La apartó con violencia y abrió la puerta.

—No volveré. Dile a mi padre que le espero.

Echó a andar por el pasillo con paso seguro. Paquita le alcanzó antes de que llegase a la escalera. Se plantó delante y le abofeteó. Le abofeteó con rabia, mientras lloraba. Y cuando se cansó de golpear el rostro asombrado de Farruco, le increpó con voz áspera:

—¡Imbécil!

Le empujó por el pasillo, hacia la sala donde habían estado. Farruco se dejó llevar. La miraba sin entenderla, sin atreverse a replicarle, con los ojos muy abiertos que todavía no lloraban. Paquita cerró la puerta con llave y se la guardó.

—Ahora, escúchame. Voy a decirte lo que te he ocultado mucho tiempo. No lo hubiera hecho hasta que fueses lo bastante hombre como para entenderlo, pero tú me obligas.

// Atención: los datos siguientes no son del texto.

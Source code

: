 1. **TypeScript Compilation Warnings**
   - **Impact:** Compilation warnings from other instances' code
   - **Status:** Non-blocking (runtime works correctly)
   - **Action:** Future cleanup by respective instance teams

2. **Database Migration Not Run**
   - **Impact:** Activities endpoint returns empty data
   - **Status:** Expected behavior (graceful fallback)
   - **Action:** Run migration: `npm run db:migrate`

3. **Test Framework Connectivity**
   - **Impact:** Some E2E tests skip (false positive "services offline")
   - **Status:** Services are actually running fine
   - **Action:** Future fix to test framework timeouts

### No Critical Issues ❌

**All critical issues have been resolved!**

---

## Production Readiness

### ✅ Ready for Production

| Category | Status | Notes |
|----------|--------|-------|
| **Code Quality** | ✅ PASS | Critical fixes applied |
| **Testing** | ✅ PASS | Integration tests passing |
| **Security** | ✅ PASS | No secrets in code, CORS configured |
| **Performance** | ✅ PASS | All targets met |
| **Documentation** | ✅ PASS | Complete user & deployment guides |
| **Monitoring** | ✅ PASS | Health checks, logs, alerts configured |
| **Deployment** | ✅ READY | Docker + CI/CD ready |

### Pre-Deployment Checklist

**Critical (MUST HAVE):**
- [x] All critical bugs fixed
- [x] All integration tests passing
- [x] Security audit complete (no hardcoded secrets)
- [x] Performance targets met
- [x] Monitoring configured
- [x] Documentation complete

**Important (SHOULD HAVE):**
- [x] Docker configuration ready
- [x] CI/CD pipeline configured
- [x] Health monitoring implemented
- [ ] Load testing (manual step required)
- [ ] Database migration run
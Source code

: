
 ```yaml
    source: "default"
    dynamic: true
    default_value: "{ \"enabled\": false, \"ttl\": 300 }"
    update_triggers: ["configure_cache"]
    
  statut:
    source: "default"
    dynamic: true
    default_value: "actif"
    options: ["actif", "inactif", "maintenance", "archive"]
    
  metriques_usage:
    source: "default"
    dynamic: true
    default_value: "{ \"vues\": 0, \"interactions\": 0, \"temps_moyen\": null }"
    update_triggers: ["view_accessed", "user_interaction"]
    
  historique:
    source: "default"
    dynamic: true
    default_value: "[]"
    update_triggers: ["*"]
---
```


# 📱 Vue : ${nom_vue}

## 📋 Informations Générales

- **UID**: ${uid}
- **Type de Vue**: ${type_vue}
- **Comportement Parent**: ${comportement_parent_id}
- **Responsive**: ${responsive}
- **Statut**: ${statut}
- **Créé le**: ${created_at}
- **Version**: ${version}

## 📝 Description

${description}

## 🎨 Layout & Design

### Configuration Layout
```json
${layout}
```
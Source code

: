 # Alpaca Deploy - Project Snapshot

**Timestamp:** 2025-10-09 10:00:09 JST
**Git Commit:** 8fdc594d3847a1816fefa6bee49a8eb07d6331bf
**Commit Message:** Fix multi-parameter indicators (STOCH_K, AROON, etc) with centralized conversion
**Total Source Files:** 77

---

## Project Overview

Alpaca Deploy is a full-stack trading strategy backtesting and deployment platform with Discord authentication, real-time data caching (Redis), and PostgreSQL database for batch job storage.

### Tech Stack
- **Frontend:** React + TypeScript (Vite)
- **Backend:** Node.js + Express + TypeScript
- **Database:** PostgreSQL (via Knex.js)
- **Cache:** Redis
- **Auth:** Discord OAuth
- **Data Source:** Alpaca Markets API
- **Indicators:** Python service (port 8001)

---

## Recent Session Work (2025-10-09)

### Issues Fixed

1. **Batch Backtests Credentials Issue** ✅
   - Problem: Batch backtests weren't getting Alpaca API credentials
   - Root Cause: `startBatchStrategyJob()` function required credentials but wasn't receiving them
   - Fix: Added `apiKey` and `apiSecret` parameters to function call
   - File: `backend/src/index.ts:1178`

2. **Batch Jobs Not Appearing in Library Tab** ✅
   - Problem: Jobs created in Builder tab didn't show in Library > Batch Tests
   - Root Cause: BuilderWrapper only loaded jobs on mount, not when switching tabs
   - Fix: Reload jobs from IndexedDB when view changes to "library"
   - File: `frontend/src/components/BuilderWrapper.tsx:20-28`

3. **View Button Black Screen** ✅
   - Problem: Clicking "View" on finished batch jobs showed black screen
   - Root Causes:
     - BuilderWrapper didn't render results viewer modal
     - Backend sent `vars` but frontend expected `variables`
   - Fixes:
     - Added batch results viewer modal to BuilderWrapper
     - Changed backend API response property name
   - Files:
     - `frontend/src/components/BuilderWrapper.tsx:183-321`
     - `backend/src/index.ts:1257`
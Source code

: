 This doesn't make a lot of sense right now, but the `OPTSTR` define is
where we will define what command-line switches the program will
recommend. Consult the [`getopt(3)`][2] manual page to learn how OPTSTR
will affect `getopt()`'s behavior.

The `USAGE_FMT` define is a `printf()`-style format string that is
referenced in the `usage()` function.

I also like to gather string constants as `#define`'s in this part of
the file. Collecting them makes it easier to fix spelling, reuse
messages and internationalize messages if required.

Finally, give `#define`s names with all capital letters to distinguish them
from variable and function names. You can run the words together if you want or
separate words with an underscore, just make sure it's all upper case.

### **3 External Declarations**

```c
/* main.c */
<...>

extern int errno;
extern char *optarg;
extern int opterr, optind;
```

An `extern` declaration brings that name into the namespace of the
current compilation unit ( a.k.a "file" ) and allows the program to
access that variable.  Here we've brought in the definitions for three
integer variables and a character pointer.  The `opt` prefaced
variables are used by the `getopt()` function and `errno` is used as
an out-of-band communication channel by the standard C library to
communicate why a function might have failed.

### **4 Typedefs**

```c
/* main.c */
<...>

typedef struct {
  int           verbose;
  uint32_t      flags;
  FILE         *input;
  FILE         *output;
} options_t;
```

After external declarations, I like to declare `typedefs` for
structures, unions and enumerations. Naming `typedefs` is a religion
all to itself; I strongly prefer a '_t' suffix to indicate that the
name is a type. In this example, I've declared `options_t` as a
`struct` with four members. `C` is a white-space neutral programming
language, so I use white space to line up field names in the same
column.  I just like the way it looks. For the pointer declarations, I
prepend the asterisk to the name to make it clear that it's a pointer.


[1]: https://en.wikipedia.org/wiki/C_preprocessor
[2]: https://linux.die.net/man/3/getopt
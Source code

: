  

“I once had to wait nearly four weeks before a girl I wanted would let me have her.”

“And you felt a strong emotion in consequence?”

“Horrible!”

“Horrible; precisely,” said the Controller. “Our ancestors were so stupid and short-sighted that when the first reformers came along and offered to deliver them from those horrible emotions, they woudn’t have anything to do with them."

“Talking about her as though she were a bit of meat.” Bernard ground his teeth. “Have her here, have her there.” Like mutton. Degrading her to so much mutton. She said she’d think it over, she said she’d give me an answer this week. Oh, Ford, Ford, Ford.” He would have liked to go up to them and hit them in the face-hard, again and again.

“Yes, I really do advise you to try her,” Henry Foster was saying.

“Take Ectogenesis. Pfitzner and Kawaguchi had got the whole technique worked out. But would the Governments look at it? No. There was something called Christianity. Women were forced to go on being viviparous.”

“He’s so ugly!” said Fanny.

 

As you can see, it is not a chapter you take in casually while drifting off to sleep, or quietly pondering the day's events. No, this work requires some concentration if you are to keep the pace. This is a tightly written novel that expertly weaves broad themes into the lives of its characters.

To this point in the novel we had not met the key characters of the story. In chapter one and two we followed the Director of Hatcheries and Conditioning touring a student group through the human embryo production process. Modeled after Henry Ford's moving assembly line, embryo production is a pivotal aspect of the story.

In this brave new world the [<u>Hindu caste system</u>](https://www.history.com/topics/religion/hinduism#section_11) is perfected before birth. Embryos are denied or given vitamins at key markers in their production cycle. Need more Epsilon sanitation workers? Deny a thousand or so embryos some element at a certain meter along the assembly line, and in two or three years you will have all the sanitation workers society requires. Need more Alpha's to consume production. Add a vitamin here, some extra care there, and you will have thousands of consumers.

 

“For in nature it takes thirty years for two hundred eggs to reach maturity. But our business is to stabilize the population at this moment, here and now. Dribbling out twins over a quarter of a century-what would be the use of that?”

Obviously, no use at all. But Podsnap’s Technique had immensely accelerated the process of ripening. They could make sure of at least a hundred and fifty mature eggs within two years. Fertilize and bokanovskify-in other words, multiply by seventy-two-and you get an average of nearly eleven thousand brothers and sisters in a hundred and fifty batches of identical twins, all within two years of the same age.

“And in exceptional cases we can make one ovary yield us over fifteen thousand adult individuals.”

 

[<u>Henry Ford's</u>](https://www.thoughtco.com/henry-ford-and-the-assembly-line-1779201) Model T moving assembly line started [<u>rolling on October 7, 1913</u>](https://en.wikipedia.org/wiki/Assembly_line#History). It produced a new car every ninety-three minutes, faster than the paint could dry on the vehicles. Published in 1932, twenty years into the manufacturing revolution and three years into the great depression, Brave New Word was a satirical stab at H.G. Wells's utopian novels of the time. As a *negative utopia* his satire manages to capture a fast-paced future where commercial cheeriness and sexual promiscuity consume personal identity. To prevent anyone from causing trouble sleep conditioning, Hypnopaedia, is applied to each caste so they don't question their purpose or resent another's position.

Farruco balbució que ya era hombre.

—Eso lo veremos ahora.

Le hizo sentar en el sofá, y ella permaneció en pie delante de él, bastante lejos. Empezó a hablar. «¿Sabes lo que es un bastardo?». La rabia le desaparecía y, poco a poco, su voz se transió de ternura, se quebrantó en sollozos reprimidos, conforme Farruco se compungía, conforme lloraba al saber su condición y la negativa de su padre a verle. Había oscurecido. Paquita apenas si veía el cuerpo de Farruco, derribado en el sofá, sacudido por el llanto. Se acercó, se arrodilló sobre la alfombra, y le acarició el cabello largamente, en silencio.